Any Point “P” in the Domain of Sensations

"Point P" is a temporary symbol used often in math problems. A point P is not an area but only a position, perceived as moving at a constant speed on a line segment. For this exhibition, I liken this arbitrary point P to “a person's unique sensory perception.” Both loosely have in common an aspect of being part of a function.

When a point P is given a specific position or movement, the time of something or area of some place is determined. Similarly, when our body has contact with a certain stimulus, we feel a particular sensation. In both cases, when a specific content is given to a “sensation” or a “point P,” it performs a role in a function disclosing something else.

Ryosuke Imamura and Takayuki Mitsushima are both artists who actively create and show their work. In their collaborative exhibition “Ryosuke Imamura × Takayuki Mitsushima: Kankaku no Hate - Beyond the Extremity of the Senses” held in Kyoto in 2023, they exhibited their research on the senses, conducted by regularly meeting to exchange everyday sensory perceptions catching their attention, along with artworks born from their research.

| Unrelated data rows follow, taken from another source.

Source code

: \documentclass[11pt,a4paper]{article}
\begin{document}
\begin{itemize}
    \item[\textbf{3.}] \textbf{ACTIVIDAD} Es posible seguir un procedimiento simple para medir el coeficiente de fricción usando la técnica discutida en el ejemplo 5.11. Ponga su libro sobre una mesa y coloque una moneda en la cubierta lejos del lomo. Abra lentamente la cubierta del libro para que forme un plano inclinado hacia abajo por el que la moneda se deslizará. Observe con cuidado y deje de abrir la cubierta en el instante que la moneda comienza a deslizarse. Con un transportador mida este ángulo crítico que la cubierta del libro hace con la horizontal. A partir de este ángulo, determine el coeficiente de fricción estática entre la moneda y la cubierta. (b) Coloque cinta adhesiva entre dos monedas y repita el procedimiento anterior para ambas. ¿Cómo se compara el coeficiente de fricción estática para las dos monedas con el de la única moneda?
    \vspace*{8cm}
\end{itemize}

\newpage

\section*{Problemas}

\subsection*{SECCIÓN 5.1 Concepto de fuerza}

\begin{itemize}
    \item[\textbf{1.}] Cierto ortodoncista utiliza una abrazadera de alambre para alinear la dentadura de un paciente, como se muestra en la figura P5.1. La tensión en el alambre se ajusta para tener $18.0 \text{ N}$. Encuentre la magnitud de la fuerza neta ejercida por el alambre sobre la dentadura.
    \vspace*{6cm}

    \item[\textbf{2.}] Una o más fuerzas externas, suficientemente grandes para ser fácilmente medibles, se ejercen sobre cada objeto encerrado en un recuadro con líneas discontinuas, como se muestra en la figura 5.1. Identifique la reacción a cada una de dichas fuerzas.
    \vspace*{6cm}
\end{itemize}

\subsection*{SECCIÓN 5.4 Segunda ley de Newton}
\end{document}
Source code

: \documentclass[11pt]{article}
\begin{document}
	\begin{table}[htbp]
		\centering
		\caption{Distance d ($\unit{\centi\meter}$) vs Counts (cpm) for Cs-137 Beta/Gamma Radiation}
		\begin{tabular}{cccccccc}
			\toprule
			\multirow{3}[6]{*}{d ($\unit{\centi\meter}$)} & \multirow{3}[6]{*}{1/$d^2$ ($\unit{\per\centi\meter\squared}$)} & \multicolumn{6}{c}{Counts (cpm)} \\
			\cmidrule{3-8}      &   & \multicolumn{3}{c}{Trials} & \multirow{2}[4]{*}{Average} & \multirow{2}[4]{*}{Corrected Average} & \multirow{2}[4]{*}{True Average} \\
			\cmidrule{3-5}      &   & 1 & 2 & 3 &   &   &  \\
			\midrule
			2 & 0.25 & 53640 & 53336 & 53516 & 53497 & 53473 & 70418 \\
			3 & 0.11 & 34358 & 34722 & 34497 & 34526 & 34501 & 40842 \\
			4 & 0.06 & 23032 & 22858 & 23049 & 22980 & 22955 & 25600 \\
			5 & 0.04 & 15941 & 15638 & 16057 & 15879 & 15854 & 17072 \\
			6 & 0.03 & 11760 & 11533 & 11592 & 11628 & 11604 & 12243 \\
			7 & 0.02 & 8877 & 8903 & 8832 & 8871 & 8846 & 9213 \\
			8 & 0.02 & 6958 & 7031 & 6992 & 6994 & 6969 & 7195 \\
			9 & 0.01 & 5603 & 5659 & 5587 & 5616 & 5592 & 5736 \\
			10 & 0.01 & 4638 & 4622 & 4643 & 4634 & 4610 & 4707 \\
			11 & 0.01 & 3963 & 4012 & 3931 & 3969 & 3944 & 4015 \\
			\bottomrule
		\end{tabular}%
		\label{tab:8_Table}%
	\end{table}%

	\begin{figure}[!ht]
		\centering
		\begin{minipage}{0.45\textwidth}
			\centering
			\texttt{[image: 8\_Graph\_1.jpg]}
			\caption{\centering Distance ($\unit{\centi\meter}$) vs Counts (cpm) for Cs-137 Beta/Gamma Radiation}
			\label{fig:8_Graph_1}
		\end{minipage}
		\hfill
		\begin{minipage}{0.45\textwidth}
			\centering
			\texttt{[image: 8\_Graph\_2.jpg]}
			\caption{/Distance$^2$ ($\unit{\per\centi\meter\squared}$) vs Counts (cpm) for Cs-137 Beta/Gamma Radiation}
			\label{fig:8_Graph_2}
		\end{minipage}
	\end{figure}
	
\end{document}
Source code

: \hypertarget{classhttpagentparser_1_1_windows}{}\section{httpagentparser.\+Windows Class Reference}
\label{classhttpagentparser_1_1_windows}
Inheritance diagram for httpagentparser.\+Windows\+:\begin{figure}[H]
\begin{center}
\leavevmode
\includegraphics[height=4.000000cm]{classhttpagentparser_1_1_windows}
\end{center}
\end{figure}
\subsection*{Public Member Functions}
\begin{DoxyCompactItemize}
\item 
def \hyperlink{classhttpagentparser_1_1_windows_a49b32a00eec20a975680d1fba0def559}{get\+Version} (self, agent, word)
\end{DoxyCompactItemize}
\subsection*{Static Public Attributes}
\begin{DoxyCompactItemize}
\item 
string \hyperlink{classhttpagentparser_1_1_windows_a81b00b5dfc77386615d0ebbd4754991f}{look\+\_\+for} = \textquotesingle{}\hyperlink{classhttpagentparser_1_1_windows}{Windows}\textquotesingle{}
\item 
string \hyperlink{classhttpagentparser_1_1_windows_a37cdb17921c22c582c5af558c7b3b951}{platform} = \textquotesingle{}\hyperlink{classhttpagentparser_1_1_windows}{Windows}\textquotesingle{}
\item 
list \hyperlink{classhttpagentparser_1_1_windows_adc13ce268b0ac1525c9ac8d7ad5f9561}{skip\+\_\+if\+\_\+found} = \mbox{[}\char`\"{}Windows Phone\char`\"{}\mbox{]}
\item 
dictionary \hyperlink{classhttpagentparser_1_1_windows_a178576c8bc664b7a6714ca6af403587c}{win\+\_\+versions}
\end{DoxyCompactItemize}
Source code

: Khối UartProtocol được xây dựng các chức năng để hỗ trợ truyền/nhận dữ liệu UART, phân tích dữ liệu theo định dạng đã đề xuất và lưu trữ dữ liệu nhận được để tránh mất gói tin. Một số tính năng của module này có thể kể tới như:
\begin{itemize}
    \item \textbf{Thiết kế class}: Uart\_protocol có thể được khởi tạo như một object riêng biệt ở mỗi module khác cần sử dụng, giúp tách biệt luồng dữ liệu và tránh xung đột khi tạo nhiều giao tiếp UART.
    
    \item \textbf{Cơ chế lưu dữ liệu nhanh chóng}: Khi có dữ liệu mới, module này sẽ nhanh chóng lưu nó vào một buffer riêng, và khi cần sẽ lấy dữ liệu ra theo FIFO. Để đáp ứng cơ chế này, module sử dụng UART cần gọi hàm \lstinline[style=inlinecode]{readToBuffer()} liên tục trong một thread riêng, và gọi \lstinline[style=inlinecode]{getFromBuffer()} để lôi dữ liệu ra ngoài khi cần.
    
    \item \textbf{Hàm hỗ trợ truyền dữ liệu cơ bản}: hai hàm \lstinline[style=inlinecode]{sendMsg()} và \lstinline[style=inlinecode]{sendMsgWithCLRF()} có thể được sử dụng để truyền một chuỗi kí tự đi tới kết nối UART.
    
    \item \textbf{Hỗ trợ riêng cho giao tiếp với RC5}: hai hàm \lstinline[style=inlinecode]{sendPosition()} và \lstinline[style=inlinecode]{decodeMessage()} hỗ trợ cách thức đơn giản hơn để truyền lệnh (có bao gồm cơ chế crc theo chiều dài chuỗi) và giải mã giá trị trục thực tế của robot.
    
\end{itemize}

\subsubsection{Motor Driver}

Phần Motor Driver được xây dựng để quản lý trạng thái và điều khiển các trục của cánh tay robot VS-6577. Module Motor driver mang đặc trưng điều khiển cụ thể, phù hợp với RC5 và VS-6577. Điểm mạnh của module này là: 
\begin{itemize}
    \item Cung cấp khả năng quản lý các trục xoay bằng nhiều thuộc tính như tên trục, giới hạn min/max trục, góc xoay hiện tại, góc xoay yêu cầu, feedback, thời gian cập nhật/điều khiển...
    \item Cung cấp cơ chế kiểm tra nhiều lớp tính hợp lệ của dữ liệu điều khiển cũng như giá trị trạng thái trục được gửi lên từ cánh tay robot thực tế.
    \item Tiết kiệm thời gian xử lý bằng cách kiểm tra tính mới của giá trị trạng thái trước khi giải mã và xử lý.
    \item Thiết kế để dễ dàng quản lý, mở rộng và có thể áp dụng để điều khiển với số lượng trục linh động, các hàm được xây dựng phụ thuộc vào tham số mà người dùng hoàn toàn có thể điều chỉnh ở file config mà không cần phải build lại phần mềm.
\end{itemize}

Each person has their own sensory perception function. Hence, even when receiving the exact same stimulus, their perception of the sensation produced will differ slightly from that of other people. The function in this case is sensitivity. Artworks arising from Imamura’s and Mitsushima’s experiences of the same sensations differ because the two artists have different sensitivities. One is sighted and one is visually impaired, this being a distinction that yields immeasurable complexity.

The present exhibition’s aim is to involve numerous people in Imamura and Mitsushima’s research project while maintaining that complexity as is. By observing the process of sensory perception in others, we can surmise a particular individual’s sensitivity. That experience then stimulates and clarifies our own function, which has appeared vague to us until now.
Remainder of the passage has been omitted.